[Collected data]
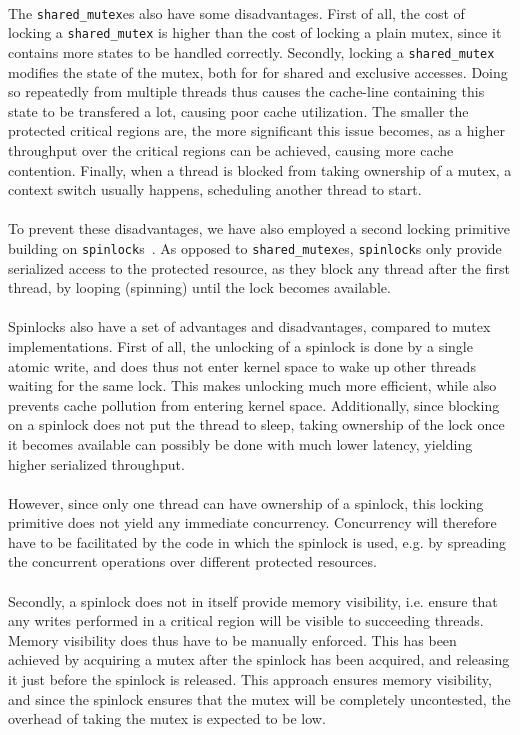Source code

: \documentclass[11pt]{report} %
\begin{document}
\\
The \verb|shared_mutex|es also have some disadvantages. First of all, the cost of locking a \verb|shared_mutex| is higher than the cost of locking a plain mutex, since it contains more states to be handled correctly. Secondly, locking a \verb|shared_mutex| modifies the state of the mutex, both for for shared and exclusive accesses. Doing so repeatedly from multiple threads thus causes the cache-line containing this state to be transfered a lot, causing poor cache utilization. The smaller the protected critical regions are, the more significant this issue becomes, as a higher throughput over the critical regions can be achieved, causing more cache contention. Finally, when a thread is blocked from taking ownership of a mutex, a context switch usually happens, scheduling another thread to start.\\
\\
To prevent these disadvantages, we have also employed a second locking primitive building on \verb|spinlock|s~\cite{spinlock}. As opposed to \verb|shared_mutex|es, \verb|spinlock|s only provide serialized access to the protected resource, as they block any thread after the first thread, by looping (spinning) until the lock becomes available. \\
\\
Spinlocks also have a set of advantages and disadvantages, compared to mutex implementations. First of all, the unlocking of a spinlock is done by a single atomic write, and does thus not enter kernel space to wake up other threads waiting for the same lock. This makes unlocking much more efficient, while also prevents cache pollution from entering kernel space. Additionally, since blocking on a spinlock does not put the thread to sleep, taking ownership of the lock once it becomes available can possibly be done with much lower latency, yielding higher serialized throughput. \\
\\
However, since only one thread can have ownership of a spinlock, this locking primitive does not yield any immediate concurrency. Concurrency will therefore have to be facilitated by the code in which the spinlock is used, e.g. by spreading the concurrent operations over different protected resources. \\
\\
Secondly, a spinlock does not in itself provide memory visibility, i.e. ensure that any writes performed in a critical region will be visible to succeeding threads. Memory visibility does thus have to be manually enforced. This has been achieved by acquiring a mutex after the spinlock has been acquired, and releasing it just before the spinlock is released. This approach ensures memory visibility, and since the spinlock ensures that the mutex will be completely uncontested, the overhead of taking the mutex is expected to be low.
\end{document}
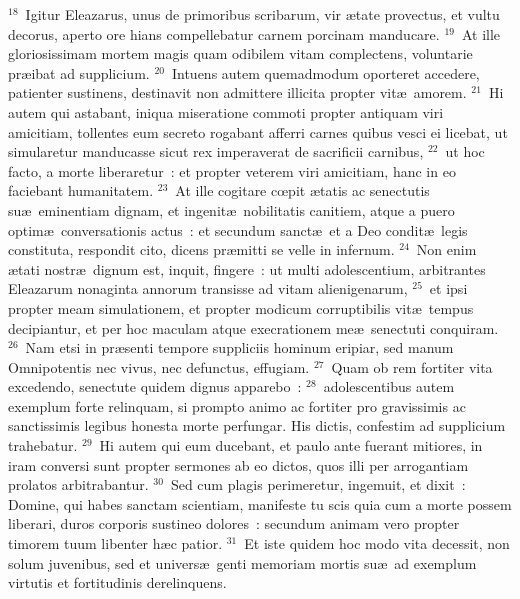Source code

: ${}^{18}$~Igitur Eleazarus, unus de primoribus scribarum, vir \ae tate provectus, et vultu decorus, aperto ore hians compellebatur carnem porcinam manducare.
${}^{19}$~At ille gloriosissimam mortem magis quam odibilem vitam complectens, voluntarie pr\ae ibat ad supplicium.
${}^{20}$~Intuens autem quemadmodum oporteret accedere, patienter sustinens, destinavit non admittere illicita propter vit\ae\ amorem.
${}^{21}$~Hi autem qui astabant, iniqua miseratione commoti propter antiquam viri amicitiam, tollentes eum secreto rogabant afferri carnes quibus vesci ei licebat, ut simularetur manducasse sicut rex imperaverat de sacrificii carnibus,
${}^{22}$~ut hoc facto, a morte liberaretur~: et propter veterem viri amicitiam, hanc in eo faciebant humanitatem.
${}^{23}$~At ille cogitare cœpit \ae tatis ac senectutis su\ae\ eminentiam dignam, et ingenit\ae\ nobilitatis canitiem, atque a puero optim\ae\ conversationis actus~: et secundum sanct\ae\ et a Deo condit\ae\ legis constituta, respondit cito, dicens pr\ae mitti se velle in infernum.
${}^{24}$~Non enim \ae tati nostr\ae\ dignum est, inquit, fingere~: ut multi adolescentium, arbitrantes Eleazarum nonaginta annorum transisse ad vitam alienigenarum,
${}^{25}$~et ipsi propter meam simulationem, et propter modicum corruptibilis vit\ae\ tempus decipiantur, et per hoc maculam atque execrationem me\ae\ senectuti conquiram.
${}^{26}$~Nam etsi in pr\ae senti tempore suppliciis hominum eripiar, sed manum Omnipotentis nec vivus, nec defunctus, effugiam.
${}^{27}$~Quam ob rem fortiter vita excedendo, senectute quidem dignus apparebo~:
${}^{28}$~adolescentibus autem exemplum forte relinquam, si prompto animo ac fortiter pro gravissimis ac sanctissimis legibus honesta morte perfungar. His dictis, confestim ad supplicium trahebatur.
${}^{29}$~Hi autem qui eum ducebant, et paulo ante fuerant mitiores, in iram conversi sunt propter sermones ab eo dictos, quos illi per arrogantiam prolatos arbitrabantur.
${}^{30}$~Sed cum plagis perimeretur, ingemuit, et dixit~: Domine, qui habes sanctam scientiam, manifeste tu scis quia cum a morte possem liberari, duros corporis sustineo dolores~: secundum animam vero propter timorem tuum libenter h\ae c patior.
${}^{31}$~Et iste quidem hoc modo vita decessit, non solum juvenibus, sed et univers\ae\ genti memoriam mortis su\ae\ ad exemplum virtutis et fortitudinis derelinquens.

> [What the task requires]
Output a precise copy of the entries, leaving the images out.

> [Written reply]
Source code

: \documentclass[11pt]{report} %
\begin{document}
\\
The \verb|shared_mutex|es also have some disadvantages. First of all, the cost of locking a \verb|shared_mutex| is higher than the cost of locking a plain mutex, since it contains more states to be handled correctly. Secondly, locking a \verb|shared_mutex| modifies the state of the mutex, both for for shared and exclusive accesses. Doing so repeatedly from multiple threads thus causes the cache-line containing this state to be transfered a lot, causing poor cache utilization. The smaller the protected critical regions are, the more significant this issue becomes, as a higher throughput over the critical regions can be achieved, causing more cache contention. Finally, when a thread is blocked from taking ownership of a mutex, a context switch usually happens, scheduling another thread to start.\\
\\
To prevent these disadvantages, we have also employed a second locking primitive building on \verb|spinlock|s~\cite{spinlock}. As opposed to \verb|shared_mutex|es, \verb|spinlock|s only provide serialized access to the protected resource, as they block any thread after the first thread, by looping (spinning) until the lock becomes available. \\
\\
Spinlocks also have a set of advantages and disadvantages, compared to mutex implementations. First of all, the unlocking of a spinlock is done by a single atomic write, and does thus not enter kernel space to wake up other threads waiting for the same lock. This makes unlocking much more efficient, while also prevents cache pollution from entering kernel space. Additionally, since blocking on a spinlock does not put the thread to sleep, taking ownership of the lock once it becomes available can possibly be done with much lower latency, yielding higher serialized throughput. \\
\\
However, since only one thread can have ownership of a spinlock, this locking primitive does not yield any immediate concurrency. Concurrency will therefore have to be facilitated by the code in which the spinlock is used, e.g. by spreading the concurrent operations over different protected resources. \\
\\
Secondly, a spinlock does not in itself provide memory visibility, i.e. ensure that any writes performed in a critical region will be visible to succeeding threads. Memory visibility does thus have to be manually enforced. This has been achieved by acquiring a mutex after the spinlock has been acquired, and releasing it just before the spinlock is released. This approach ensures memory visibility, and since the spinlock ensures that the mutex will be completely uncontested, the overhead of taking the mutex is expected to be low.
\end{document}
Source code

: ${}^{18}$~Igitur Eleazarus, unus de primoribus scribarum, vir \ae tate provectus, et vultu decorus, aperto ore hians compellebatur carnem porcinam manducare.
${}^{19}$~At ille gloriosissimam mortem magis quam odibilem vitam complectens, voluntarie pr\ae ibat ad supplicium.
${}^{20}$~Intuens autem quemadmodum oporteret accedere, patienter sustinens, destinavit non admittere illicita propter vit\ae\ amorem.
${}^{21}$~Hi autem qui astabant, iniqua miseratione commoti propter antiquam viri amicitiam, tollentes eum secreto rogabant afferri carnes quibus vesci ei licebat, ut simularetur manducasse sicut rex imperaverat de sacrificii carnibus,
${}^{22}$~ut hoc facto, a morte liberaretur~: et propter veterem viri amicitiam, hanc in eo faciebant humanitatem.
${}^{23}$~At ille cogitare cœpit \ae tatis ac senectutis su\ae\ eminentiam dignam, et ingenit\ae\ nobilitatis canitiem, atque a puero optim\ae\ conversationis actus~: et secundum sanct\ae\ et a Deo condit\ae\ legis constituta, respondit cito, dicens pr\ae mitti se velle in infernum.
${}^{24}$~Non enim \ae tati nostr\ae\ dignum est, inquit, fingere~: ut multi adolescentium, arbitrantes Eleazarum nonaginta annorum transisse ad vitam alienigenarum,
${}^{25}$~et ipsi propter meam simulationem, et propter modicum corruptibilis vit\ae\ tempus decipiantur, et per hoc maculam atque execrationem me\ae\ senectuti conquiram.
${}^{26}$~Nam etsi in pr\ae senti tempore suppliciis hominum eripiar, sed manum Omnipotentis nec vivus, nec defunctus, effugiam.
${}^{27}$~Quam ob rem fortiter vita excedendo, senectute quidem dignus apparebo~:
${}^{28}$~adolescentibus autem exemplum forte relinquam, si prompto animo ac fortiter pro gravissimis ac sanctissimis legibus honesta morte perfungar. His dictis, confestim ad supplicium trahebatur.
${}^{29}$~Hi autem qui eum ducebant, et paulo ante fuerant mitiores, in iram conversi sunt propter sermones ab eo dictos, quos illi per arrogantiam prolatos arbitrabantur.
${}^{30}$~Sed cum plagis perimeretur, ingemuit, et dixit~: Domine, qui habes sanctam scientiam, manifeste tu scis quia cum a morte possem liberari, duros corporis sustineo dolores~: secundum animam vero propter timorem tuum libenter h\ae c patior.
${}^{31}$~Et iste quidem hoc modo vita decessit, non solum juvenibus, sed et univers\ae\ genti memoriam mortis su\ae\ ad exemplum virtutis et fortitudinis derelinquens.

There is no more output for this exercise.